▶ **SUPPLIED DATA**:
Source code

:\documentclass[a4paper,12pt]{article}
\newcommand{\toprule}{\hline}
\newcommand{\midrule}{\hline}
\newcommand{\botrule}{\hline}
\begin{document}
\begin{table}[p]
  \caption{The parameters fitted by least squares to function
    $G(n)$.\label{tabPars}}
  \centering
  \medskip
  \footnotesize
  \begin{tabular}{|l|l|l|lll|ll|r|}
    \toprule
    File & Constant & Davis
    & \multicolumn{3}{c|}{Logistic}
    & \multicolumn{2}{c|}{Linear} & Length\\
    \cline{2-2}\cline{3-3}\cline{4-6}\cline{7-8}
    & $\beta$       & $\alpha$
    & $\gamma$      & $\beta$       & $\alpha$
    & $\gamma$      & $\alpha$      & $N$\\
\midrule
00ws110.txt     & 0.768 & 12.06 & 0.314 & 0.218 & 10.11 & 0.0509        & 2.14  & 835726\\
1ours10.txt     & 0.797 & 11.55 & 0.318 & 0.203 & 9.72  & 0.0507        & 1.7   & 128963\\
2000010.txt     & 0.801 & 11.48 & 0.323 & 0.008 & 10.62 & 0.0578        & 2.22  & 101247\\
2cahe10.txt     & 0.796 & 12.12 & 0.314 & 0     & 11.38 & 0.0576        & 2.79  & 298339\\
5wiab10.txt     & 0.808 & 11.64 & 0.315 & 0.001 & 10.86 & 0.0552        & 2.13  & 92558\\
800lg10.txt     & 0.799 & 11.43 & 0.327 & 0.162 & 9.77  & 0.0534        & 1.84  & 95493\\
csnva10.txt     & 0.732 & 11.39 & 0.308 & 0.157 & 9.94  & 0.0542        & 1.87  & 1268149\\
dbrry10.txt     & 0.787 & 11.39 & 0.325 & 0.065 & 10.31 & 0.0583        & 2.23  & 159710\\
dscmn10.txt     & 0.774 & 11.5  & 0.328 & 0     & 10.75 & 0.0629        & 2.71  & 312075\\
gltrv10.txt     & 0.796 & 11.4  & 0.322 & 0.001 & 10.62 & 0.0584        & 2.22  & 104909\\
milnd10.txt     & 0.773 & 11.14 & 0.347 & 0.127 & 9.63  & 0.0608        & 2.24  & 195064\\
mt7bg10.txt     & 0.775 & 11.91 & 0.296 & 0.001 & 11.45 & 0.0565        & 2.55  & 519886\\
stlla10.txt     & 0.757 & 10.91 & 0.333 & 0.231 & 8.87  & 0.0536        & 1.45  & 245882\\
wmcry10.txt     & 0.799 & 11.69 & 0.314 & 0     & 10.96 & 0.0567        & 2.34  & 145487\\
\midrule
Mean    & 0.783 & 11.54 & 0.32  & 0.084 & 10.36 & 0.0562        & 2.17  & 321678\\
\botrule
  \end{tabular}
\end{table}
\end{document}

* * *

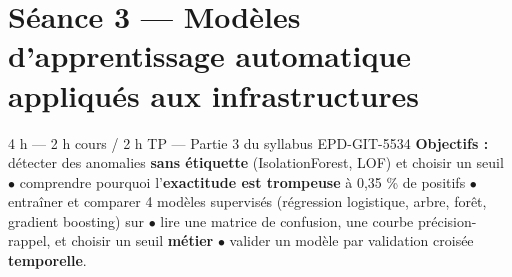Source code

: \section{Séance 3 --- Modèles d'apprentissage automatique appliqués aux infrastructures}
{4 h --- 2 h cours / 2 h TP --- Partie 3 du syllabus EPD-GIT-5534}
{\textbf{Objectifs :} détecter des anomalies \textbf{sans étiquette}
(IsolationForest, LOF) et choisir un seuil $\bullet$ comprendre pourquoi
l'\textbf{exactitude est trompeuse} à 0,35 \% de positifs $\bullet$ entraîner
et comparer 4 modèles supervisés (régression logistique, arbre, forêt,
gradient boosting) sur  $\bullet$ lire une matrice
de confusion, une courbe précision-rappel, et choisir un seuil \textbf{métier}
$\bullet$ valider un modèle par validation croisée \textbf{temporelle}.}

---

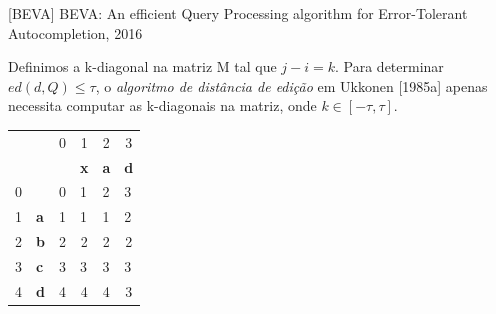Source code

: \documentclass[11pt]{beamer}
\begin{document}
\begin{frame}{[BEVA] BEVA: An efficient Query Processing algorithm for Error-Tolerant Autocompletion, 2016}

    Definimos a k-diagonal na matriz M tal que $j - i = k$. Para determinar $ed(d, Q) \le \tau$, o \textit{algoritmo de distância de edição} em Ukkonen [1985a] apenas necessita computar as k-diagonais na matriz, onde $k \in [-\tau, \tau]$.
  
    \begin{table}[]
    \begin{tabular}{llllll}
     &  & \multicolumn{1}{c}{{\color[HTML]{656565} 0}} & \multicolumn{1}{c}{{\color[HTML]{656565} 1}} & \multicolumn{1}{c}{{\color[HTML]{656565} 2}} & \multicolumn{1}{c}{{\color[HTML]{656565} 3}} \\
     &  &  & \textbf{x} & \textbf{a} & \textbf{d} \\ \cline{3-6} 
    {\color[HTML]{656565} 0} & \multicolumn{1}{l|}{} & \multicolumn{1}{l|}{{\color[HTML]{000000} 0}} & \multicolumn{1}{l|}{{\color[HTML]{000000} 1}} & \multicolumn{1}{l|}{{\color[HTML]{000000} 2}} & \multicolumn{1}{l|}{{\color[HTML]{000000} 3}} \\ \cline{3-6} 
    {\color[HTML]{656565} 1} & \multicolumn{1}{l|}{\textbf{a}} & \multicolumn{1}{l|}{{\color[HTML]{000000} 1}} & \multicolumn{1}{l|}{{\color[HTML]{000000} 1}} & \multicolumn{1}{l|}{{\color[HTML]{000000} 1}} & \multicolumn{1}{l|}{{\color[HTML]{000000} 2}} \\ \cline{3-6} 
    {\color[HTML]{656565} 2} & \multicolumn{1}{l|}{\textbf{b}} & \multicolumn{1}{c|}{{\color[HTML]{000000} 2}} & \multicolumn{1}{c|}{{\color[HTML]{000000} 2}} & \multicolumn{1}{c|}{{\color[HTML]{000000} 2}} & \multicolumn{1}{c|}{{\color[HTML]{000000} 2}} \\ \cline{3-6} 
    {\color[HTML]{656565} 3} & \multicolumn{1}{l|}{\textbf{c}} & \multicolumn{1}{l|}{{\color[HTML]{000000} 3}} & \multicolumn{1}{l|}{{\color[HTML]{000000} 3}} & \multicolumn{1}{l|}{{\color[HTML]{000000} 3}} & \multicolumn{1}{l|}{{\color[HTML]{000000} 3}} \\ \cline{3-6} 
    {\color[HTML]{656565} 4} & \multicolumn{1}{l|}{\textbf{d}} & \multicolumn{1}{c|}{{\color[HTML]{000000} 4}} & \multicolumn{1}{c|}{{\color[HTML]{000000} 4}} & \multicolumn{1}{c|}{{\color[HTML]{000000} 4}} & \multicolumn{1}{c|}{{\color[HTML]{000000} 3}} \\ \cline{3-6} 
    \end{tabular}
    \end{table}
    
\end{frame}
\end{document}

▶ **ASSIGNED TASK**:
Would you print exactly and only the lines of the material above that run from the line with "positifs $\bullet$ entraîner" through the line with "valider un modèle", both included?

▶ **RESPONSE AREA**:
l'\textbf{exactitude est trompeuse} à 0,35 \% de positifs $\bullet$ entraîner
et comparer 4 modèles supervisés (régression logistique, arbre, forêt,
gradient boosting) sur  $\bullet$ lire une matrice
de confusion, une courbe précision-rappel, et choisir un seuil \textbf{métier}
$\bullet$ valider un modèle par validation croisée \textbf{temporelle}.}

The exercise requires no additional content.